Safra pigmentleri, sindirim sürecinde önemli bir rol oynayan safrada birikir. Safra karaciğer tarafından salgılanır ve ihtiyaç duyulana kadar safra kesesinde saklanır. Sindirim sırasında safra bağırsaklara salgılanır ve burada yağların parçalanmasına katılır ve bunların vücut tarafından emilmesine yardımcı olur. Safra pigmentleri, özellikle bilirubin, safraya karakteristik sarı-yeşil rengini verir.
Safra pigmentleri vücuttan esas olarak dışkı yoluyla atılır. Bağırsaktaki konjuge bilirubin, onu ürobilinojene dönüştüren bakterilere maruz kalır. Ürobilinojenin bir kısmı tekrar kana emilir ve geri kalan kısmı sindirilmemiş yiyecek artıklarıyla birlikte dışkıyla atılır. Böylece dışkı karakteristik bir kahverengi renk kazanır.

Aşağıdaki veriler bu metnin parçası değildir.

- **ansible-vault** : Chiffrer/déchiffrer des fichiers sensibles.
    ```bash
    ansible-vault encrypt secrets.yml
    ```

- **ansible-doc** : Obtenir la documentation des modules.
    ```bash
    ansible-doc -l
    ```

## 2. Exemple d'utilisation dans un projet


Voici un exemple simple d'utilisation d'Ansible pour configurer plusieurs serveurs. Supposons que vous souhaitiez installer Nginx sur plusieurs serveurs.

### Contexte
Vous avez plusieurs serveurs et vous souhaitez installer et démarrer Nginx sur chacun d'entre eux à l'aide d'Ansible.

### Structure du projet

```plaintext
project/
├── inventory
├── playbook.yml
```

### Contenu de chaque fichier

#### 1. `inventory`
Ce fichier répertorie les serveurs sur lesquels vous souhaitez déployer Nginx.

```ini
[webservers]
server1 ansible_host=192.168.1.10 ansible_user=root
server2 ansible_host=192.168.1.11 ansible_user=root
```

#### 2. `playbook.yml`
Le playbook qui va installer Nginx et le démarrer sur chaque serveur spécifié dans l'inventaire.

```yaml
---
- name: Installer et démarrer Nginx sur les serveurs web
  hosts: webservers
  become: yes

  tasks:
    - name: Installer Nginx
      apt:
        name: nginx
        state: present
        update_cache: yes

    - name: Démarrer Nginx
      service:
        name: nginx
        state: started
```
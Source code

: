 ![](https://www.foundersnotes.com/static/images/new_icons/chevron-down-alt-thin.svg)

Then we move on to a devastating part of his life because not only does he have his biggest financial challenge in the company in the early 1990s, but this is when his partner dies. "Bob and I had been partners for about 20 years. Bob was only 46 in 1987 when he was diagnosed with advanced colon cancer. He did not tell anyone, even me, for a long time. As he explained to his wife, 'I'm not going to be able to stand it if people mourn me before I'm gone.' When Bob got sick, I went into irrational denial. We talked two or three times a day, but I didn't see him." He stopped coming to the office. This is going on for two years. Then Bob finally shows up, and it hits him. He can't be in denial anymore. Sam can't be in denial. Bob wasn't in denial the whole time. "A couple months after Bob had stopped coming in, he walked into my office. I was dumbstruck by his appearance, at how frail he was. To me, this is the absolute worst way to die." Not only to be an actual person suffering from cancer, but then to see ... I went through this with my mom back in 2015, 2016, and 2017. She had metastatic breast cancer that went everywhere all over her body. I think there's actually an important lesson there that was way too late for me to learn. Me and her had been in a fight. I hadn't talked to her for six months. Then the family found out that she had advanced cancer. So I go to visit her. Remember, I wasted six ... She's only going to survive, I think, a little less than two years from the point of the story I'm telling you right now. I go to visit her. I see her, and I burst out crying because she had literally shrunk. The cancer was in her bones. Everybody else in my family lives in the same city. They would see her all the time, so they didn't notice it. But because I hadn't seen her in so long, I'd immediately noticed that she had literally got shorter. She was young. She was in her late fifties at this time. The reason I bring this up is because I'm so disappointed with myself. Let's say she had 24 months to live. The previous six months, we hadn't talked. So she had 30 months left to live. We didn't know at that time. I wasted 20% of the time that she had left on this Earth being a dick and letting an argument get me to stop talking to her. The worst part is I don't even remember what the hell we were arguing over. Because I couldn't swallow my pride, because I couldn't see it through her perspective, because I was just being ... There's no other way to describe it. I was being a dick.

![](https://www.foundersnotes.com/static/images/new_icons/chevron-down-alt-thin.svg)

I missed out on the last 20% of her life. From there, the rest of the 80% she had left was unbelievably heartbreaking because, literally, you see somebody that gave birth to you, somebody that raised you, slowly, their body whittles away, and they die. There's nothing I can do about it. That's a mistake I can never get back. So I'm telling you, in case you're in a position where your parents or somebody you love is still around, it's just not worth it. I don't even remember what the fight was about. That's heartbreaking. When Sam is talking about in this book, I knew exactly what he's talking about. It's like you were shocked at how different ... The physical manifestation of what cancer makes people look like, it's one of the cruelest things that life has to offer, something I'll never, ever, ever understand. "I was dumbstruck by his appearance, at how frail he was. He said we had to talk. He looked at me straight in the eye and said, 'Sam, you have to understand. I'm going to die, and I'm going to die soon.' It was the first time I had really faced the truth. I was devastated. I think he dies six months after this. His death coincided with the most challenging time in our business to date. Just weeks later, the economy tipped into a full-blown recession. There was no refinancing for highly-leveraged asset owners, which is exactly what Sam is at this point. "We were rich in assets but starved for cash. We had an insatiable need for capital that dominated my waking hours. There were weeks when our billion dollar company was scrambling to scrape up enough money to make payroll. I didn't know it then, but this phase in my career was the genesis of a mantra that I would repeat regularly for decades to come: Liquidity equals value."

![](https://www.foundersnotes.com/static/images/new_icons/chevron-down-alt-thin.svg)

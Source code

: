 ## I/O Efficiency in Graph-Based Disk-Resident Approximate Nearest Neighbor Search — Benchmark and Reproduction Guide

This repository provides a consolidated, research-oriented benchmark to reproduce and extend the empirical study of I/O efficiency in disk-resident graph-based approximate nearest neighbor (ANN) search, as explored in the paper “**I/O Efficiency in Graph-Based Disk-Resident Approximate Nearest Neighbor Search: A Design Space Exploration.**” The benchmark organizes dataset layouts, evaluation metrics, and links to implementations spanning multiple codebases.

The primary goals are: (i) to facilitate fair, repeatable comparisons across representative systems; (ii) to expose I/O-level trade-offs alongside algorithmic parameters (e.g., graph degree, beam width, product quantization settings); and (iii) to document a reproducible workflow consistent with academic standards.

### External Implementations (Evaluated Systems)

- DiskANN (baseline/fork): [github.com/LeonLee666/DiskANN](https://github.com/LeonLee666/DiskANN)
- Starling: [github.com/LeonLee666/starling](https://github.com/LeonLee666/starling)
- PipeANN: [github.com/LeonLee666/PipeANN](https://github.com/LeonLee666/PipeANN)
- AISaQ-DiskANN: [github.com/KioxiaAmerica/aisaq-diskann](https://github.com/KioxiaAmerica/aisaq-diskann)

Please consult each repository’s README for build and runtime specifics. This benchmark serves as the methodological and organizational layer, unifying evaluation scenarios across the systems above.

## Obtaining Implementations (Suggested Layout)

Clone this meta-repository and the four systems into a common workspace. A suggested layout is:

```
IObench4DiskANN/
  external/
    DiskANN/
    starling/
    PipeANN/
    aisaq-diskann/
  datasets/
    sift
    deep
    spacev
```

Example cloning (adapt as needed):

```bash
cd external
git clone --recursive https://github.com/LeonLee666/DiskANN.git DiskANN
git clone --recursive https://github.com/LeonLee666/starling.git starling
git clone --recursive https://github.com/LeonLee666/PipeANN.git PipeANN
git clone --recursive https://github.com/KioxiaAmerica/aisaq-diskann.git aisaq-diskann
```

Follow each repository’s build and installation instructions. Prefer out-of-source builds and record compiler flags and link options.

Safra pigmentlerinin oluşumu ve atılımındaki değişiklikler, karaciğer, dalak veya safra oluşumu ve atılım sisteminin diğer bileşenlerinin işleyişindeki bozuklukları gösterebilir. Örneğin kandaki yüksek bilirubin seviyeleri sarılık gibi karaciğer hastalığına işaret edebilir. Ayrıca karaciğerin veya bağırsakların işleyişini etkileyen ilaçlar da safra pigmentlerinin oluşumunu ve atılımını etkileyebilir.
Sonuç olarak, safra pigmentleri karaciğerde, dalakta ve muhtemelen kırmızı kan hücrelerinde üretilen hemin parçalanma ürünleridir. Bu pigmentler vücutta, özellikle sindirim sürecinde önemli bir rol oynar. Safrada birikir ve esas olarak dışkıyla vücuttan atılırlar. Safra pigmentlerinin rolünü ve işlevini anlamak, safranın oluşumu ve atılımıyla ilişkili karaciğer ve diğer organ hastalıklarının tanı ve tedavisinde yardımcı olur. Bu pigmentlerle ilgili daha derin araştırmalar, sindirim mekanizmalarına ışık tutabilir ve bunlarla ilişkili hastalıkların tedavisi ve önlenmesi için yeni yöntemlerin geliştirilmesine olanak sağlayabilir.
Yağlar iki gruba ayrılır: suda çözünür (esas olarak kalsiyum bilirubinat ve fosfolipid fraksiyonlarından dolayı) ve yağlar (kolesterol ve safra asitlerinden dolayı). P.'nin üretimi duodenuma giren safra kısımları tarafından düzenlenir. Doku biyopsisi, enzim aktivitesinin sitokimyasal tayinleri ve elektron mikroskobik çalışmaları, P.'nin lokalizasyonunu belirlemeyi ve normal ve patolojik koşullar altında homeostaz süreçlerindeki rollerini değerlendirmeyi mümkün kılar. Örneğin süblimasyon testi ve radyonüklid araştırması [1].